El toro no entiende nada de lo que sucede, pero el torero experimentado, tiene el privilegio de solicitar la devolución del toro a los corrales, si sospecha que pueda haber participado en una capea y haber aprendido algo, antes de entrar en la última suerte.
La muerte de un torero en una corrida siempre se debe a un accidente provocado por una aparente embestida del toro haciendo uso de sus últimos alientos, si se lo permiten sus estertores, en su desesperado e inútil intento de huir.
Las víctimas humanas que producen diversas fiestas de toros, corre-bous, encierros, toros embolados, etc., son el resultado de caídas y accidentes provocados que tienen más que ver con el estado de intoxicación etílica de los participantes, que con la presunta peligrosidad del pobre herbívoro acribillado.
EXTINCIÓN DE LA ESPECIE
Los bovinos pueden vivir perfectamente en libertad en espacios naturales, como los que habitan en el parque nacional de Bialowieza (Polonia).
Los bisontes americanos que han sobrevivido a la gran matanza del siglo XIX viven ahora en reservas en EE.UU. y Canadá. En el Northen Territory de Australia viven en libertad unos 200.000 búfalos, descendientes de los animales domésticos abandonados en el siglo XIX tras el cierre de los asentamientos militares en esa zona.
Cuando España se civilice y sean abolidas las corridas y fiestas de toros, podrán sobrevivir en las dehesas en que se crían actualmente. Estas dehesas representan un patrimonio natural de gran valor y sirven de lugar de paso y de cría para numerosas aves y otros animales. Convertidas en reservas naturales, pueden seguir albergando una población de bovinos en libertad, compartiendo el territorio con otras especies, incluso con lobos, manteniendo la salud de las poblaciones.

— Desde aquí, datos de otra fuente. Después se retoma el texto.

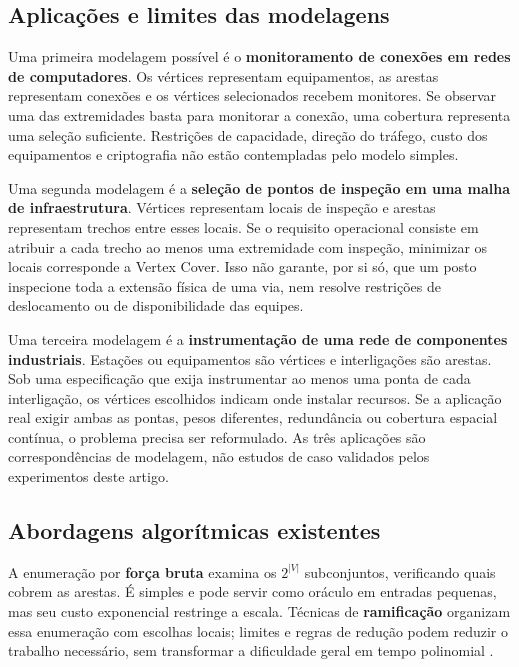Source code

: \subsection{Aplicações e limites das modelagens}

Uma primeira modelagem possível é o \textbf{monitoramento de conexões em
redes de computadores}. Os vértices representam equipamentos, as arestas
representam conexões e os vértices selecionados recebem monitores.
Se observar uma das extremidades basta para monitorar a conexão,
uma cobertura representa uma seleção suficiente. Restrições de
capacidade, direção do tráfego, custo dos equipamentos e criptografia
não estão contempladas pelo modelo simples.

Uma segunda modelagem é a \textbf{seleção de pontos de inspeção em uma
malha de infraestrutura}. Vértices representam locais de inspeção e
arestas representam trechos entre esses locais. Se o requisito
operacional consiste em atribuir a cada trecho ao menos uma
extremidade com inspeção, minimizar os locais corresponde a Vertex
Cover. Isso não garante, por si só, que um posto inspecione toda a
extensão física de uma via, nem resolve restrições de deslocamento
ou de disponibilidade das equipes.

Uma terceira modelagem é a \textbf{instrumentação de uma rede de
componentes industriais}. Estações ou equipamentos são vértices e
interligações são arestas. Sob uma especificação que exija instrumentar
ao menos uma ponta de cada interligação, os vértices escolhidos indicam
onde instalar recursos. Se a aplicação real exigir ambas as pontas,
pesos diferentes, redundância ou cobertura espacial contínua, o problema
precisa ser reformulado. As três aplicações são correspondências de
modelagem, não estudos de caso validados pelos experimentos deste artigo.

\subsection{Abordagens algorítmicas existentes}

A enumeração por \textbf{força bruta} examina os $2^{|V|}$ subconjuntos,
verificando quais cobrem as arestas. É simples e pode servir como
oráculo em entradas pequenas, mas seu custo exponencial restringe
a escala. Técnicas de \textbf{ramificação} organizam essa enumeração
com escolhas locais; limites e regras de redução podem reduzir o
trabalho necessário, sem transformar a dificuldade geral em tempo
polinomial \cite{fomin2010}.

Estas reservas fomentarían el turismo interior, contribuirían a la conservación de la naturaleza y constituirían un acto de desagravio a esos bovinos inocentes a los que tan cruelmente se ha maltratado. Después de tantos años de vergüenza nacional, tendríamos un motivo para sentirnos orgullosos.
Las corridas de toros son injustificables moralmente. Cuando se trata de justificarlas se recurre a argumentos peregrinos e incoherentes. Uno de ellos consiste en decir que existen muchas vacas en la ganadería intensiva que viven mucho peor en sus establos de concentración que los toros en sus dehesas. Esto es cierto, pero lo que se deduce de ahí, es que hay que mejorar las condiciones de vida de las vacas, no que haya que empeorar las condiciones de muerte de los toros.
Otros aducen que la vida relativamente natural de los toros en las dehesas constituye una ofensa que debe ser expiada mediante un martirio atroz adecuado a la presunta falta. Esto es absurdo. Vivir una vida natural no es un crimen que merezca castigo alguno. Además, hay que tener en cuenta que no todos los toros corretean libremente por las dehesas. Muchos están hacinados en pequeños recintos hundidos en sus propias heces. Miles de toros esperan en penosas condiciones, encerrados e inmovilizados, la celebración de festejos taurinos de los pueblos o de las corridas o novilladas en plazas pequeñas o no estables.